The study was approved by the hospital's ethics committee. In all, 13 adult cadaver arms (8 left arms and 5 right arms) were used. The donors had no history of deformity or upper extremity surgery. First, the medial epicondyle was palpated, and the skin was cut 3–4 cm proximal to the medial edge of the intermuscular sulcus of the biceps. Then, the gap between the biceps and triceps was determined, the basal vein and the medial cutaneous nerve of the forearm were identified and protected, and the brachial muscle fascia was cut to expose the anteromedial surface of the distal humerus. The brachialis muscle was retracted laterally to protect the anterior blood vessels and nerves, while the triceps brachii protected the posterior ulnar nerve.
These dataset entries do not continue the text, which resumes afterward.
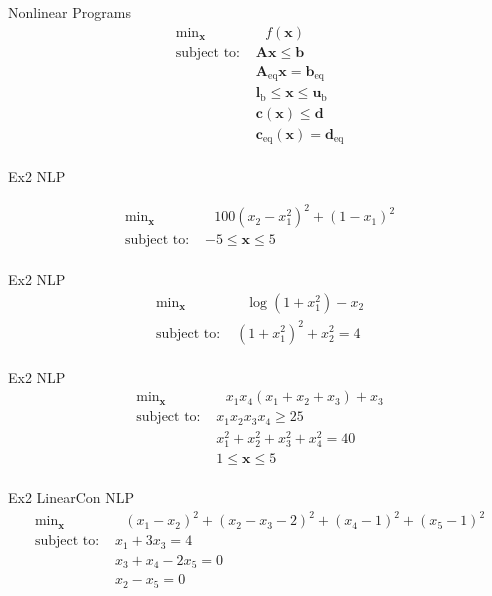 \documentclass{article}
\begin{document}
Nonlinear Programs
\begin{align*}
    \text{min}_{\mathbf{x}}& \text{ } f\left(\mathbf{x}\right) \\
    \mbox{subject to: }& \mathbf{A}\mathbf{x} \le \mathbf{b}\\
                       & \mathbf{A}_{\text{eq}}\mathbf{x} = \mathbf{b}_{\text{eq}}\\
                       & \mathbf{l}_{\text{b}} \le \mathbf{x} \le \mathbf{u}_{\text{b}}\\
                       & \mathbf{c}\left(\mathbf{x}\right) \le \mathbf{d}\\
                       & \mathbf{c}_{\text{eq}}\left(\mathbf{x}\right) = \mathbf{d}_{\text{eq}}\\
\end{align*}

Ex2 NLP

\begin{align*}
    \text{min}_{\mathbf{x}}& \text{ } 100(x_2 - x_1^2)^2 + (1 - x_1)^2 \\
    \mbox{subject to: } & -5 \le \mathbf{x} \le 5\\
\end{align*}

Ex2 NLP
\begin{align*}
    \text{min}_{\mathbf{x}}& \text{ } \log(1+x_1^2) - x_2 \\
    \mbox{subject to: } & \left(1 + x_1^2\right)^2 + x_2^2 = 4\\
\end{align*}

Ex2 NLP
\begin{align*}
    \text{min}_{\mathbf{x}}& \text{ } x_1x_4\left(x_1+x_2+x_3\right) + x_3 \\
    \mbox{subject to: } & x_1x_2x_3x_4 \ge 25\\
                        & x_1^2 + x_2^2 + x_3^2 + x_4^2 = 40\\
                        & 1 \le \mathbf{x} \le 5\\
\end{align*}

Ex2 LinearCon NLP
\begin{align*}
    \text{min}_{\mathbf{x}}& \text{ } (x_1 - x_2)^2 + (x_2 - x_3 - 2)^2 + (x_4  - 1)^2 + (x_5 - 1)^2  \\
    \mbox{subject to: } & x_1 + 3x_3 = 4\\
                        & x_3 + x_4 -2x_5  = 0\\
                        & x_2 - x_5 = 0\\
\end{align*}
\end{document}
Then, the pronator teres muscle was retracted medially to expose the upper part of the medial condyle of the humerus and allow steel plate insertion.
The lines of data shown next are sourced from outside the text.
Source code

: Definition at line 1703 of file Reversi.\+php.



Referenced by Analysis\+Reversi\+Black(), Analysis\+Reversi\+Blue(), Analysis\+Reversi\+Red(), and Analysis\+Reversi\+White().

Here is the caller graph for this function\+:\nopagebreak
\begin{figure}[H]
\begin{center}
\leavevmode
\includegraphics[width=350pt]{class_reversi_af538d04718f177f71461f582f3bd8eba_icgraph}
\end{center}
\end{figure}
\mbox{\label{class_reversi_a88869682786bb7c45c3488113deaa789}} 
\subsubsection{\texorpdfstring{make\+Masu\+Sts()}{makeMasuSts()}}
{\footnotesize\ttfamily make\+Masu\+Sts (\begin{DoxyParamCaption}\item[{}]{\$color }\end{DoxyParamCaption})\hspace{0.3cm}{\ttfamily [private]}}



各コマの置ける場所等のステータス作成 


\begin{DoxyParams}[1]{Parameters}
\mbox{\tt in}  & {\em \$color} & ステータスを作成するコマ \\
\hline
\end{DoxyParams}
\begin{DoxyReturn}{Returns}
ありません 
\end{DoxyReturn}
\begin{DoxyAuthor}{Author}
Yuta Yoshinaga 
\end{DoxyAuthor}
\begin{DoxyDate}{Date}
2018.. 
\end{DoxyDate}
The locking compression plate (LCP) was placed on the skin, and the location of the incision at the proximal humerus was determined. By palpation, the gap between the proximal end of the proximal biceps and the deltoid muscle was determined. After the skin was cut, the long head of the biceps brachii tendon was identified, the long head of the biceps brachii tendon was retracted to the outside, and dissection was continued down to the proximal anteromedial surface of the humeral shaft.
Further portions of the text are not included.